▶ [EXERCISE]
Please return the lines of the data below, word for word, from the first line through the line containing "### Где поместить помпу?".

▶ [Records from a data source]
- - -

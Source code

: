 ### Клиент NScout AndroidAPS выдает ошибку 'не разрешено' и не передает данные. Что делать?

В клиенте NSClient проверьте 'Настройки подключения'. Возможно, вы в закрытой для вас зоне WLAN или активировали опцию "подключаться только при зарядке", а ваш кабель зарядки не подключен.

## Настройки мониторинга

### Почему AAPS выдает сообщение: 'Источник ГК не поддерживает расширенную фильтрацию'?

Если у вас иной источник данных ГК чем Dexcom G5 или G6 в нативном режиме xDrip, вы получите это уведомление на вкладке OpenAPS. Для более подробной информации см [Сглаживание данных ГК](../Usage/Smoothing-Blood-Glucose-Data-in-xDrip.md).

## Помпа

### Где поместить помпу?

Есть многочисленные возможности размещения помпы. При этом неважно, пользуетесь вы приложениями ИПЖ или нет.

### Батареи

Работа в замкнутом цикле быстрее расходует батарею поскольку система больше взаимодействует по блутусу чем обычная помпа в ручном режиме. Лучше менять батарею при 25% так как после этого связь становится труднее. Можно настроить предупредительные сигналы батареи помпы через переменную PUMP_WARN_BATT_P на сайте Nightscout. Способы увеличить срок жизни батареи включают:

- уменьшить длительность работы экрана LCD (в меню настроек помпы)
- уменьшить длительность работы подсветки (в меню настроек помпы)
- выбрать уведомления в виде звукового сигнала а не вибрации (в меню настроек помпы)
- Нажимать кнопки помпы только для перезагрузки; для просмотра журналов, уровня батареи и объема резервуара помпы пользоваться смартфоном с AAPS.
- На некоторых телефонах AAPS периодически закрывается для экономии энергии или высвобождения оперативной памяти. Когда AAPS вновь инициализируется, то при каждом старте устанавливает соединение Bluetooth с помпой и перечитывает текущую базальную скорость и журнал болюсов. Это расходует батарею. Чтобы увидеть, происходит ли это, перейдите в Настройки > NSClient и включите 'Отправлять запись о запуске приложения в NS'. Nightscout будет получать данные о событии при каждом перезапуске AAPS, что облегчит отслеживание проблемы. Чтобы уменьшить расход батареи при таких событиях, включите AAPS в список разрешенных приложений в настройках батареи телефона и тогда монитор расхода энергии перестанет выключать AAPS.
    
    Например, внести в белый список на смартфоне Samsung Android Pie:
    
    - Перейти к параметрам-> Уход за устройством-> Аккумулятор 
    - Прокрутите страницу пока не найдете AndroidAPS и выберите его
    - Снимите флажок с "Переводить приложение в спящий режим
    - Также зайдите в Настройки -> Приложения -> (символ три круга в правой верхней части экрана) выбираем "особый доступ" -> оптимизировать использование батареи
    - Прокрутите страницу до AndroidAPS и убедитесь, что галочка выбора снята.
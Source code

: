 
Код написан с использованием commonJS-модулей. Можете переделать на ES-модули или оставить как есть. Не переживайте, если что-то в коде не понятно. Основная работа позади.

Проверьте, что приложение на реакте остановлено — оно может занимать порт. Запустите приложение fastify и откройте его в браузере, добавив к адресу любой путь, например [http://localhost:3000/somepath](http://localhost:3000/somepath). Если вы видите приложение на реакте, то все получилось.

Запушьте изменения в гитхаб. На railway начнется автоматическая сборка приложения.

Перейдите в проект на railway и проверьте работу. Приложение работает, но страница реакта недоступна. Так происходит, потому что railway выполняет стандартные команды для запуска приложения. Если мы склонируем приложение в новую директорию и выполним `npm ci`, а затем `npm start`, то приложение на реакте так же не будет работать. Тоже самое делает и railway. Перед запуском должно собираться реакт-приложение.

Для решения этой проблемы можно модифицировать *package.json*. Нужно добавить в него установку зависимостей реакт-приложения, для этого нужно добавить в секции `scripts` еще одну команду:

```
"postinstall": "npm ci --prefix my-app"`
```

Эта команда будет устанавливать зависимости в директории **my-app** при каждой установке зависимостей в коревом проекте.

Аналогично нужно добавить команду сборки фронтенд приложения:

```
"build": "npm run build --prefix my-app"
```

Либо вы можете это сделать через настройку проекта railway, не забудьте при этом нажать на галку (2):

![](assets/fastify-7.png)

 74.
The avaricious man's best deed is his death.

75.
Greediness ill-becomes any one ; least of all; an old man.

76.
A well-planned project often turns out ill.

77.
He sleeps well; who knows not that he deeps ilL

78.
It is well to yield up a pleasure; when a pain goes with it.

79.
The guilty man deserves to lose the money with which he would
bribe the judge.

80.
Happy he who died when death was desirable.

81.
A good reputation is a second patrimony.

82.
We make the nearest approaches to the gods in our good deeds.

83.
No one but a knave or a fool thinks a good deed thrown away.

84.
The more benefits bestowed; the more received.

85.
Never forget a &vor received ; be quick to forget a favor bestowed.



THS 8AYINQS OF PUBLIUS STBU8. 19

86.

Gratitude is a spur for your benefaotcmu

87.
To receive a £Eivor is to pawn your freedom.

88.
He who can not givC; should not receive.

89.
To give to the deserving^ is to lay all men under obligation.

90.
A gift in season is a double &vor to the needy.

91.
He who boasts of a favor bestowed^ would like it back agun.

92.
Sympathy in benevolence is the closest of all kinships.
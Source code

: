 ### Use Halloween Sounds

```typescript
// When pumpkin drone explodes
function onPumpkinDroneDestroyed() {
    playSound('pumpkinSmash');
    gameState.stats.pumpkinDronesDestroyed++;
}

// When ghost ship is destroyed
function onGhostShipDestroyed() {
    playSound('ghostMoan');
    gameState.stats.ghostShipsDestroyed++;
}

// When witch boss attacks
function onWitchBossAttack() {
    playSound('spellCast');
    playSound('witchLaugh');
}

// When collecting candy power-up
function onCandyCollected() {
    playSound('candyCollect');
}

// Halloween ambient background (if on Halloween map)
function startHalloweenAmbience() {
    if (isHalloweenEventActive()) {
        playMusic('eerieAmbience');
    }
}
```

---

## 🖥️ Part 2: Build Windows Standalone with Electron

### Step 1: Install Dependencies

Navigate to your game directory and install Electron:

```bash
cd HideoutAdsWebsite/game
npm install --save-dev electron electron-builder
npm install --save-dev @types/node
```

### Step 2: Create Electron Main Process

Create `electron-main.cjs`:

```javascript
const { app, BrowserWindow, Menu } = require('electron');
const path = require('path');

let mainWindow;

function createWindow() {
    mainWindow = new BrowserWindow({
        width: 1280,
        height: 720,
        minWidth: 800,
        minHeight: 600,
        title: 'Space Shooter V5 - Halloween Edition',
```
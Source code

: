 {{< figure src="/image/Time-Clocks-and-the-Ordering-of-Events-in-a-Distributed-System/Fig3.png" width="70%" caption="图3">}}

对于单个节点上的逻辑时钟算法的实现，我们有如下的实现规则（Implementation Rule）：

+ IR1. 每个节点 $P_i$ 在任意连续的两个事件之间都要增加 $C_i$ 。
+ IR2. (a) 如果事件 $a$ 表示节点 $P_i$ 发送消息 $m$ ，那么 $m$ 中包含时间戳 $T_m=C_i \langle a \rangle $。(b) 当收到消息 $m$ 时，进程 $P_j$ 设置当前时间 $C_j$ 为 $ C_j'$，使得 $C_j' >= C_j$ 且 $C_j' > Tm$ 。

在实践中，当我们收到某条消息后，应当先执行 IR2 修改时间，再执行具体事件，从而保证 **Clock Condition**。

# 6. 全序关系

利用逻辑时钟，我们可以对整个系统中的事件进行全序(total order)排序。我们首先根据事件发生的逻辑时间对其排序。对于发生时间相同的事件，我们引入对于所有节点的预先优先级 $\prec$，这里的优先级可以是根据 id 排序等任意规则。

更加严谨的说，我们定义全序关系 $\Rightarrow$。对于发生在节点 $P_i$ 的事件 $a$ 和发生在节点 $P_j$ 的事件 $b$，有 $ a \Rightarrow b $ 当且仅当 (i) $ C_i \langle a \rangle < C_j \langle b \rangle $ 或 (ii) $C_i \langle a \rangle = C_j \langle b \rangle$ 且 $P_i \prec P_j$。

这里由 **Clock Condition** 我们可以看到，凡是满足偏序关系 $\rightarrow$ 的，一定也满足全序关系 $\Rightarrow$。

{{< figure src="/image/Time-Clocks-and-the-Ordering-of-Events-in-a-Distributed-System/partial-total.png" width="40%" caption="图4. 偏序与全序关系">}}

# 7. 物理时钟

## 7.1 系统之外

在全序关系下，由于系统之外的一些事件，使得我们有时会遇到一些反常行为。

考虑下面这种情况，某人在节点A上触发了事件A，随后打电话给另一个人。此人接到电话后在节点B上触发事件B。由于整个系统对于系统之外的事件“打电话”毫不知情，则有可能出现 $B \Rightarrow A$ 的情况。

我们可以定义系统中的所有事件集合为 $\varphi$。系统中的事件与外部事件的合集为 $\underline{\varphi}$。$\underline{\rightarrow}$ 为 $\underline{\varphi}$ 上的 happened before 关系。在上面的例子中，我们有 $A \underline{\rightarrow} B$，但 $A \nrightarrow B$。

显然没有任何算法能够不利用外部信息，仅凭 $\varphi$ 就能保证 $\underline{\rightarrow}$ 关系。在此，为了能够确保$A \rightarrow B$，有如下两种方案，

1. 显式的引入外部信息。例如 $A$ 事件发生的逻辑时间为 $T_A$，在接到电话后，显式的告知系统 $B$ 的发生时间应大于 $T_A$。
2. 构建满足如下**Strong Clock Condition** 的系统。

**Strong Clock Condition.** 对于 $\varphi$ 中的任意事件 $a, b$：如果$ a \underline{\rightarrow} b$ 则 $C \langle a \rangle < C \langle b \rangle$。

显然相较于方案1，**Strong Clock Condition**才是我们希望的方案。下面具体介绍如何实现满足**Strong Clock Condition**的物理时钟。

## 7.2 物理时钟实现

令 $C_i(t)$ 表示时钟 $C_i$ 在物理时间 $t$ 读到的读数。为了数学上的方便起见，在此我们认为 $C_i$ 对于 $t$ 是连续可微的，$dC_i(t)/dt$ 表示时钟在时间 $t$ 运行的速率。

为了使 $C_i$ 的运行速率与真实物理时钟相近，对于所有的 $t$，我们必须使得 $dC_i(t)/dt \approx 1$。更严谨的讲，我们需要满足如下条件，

- - -

▶ [RESULT OF THE TASK]
Source code

: ### Клиент NScout AndroidAPS выдает ошибку 'не разрешено' и не передает данные. Что делать?

В клиенте NSClient проверьте 'Настройки подключения'. Возможно, вы в закрытой для вас зоне WLAN или активировали опцию "подключаться только при зарядке", а ваш кабель зарядки не подключен.

## Настройки мониторинга

### Почему AAPS выдает сообщение: 'Источник ГК не поддерживает расширенную фильтрацию'?

Если у вас иной источник данных ГК чем Dexcom G5 или G6 в нативном режиме xDrip, вы получите это уведомление на вкладке OpenAPS. Для более подробной информации см [Сглаживание данных ГК](../Usage/Smoothing-Blood-Glucose-Data-in-xDrip.md).

## Помпа

### Где поместить помпу?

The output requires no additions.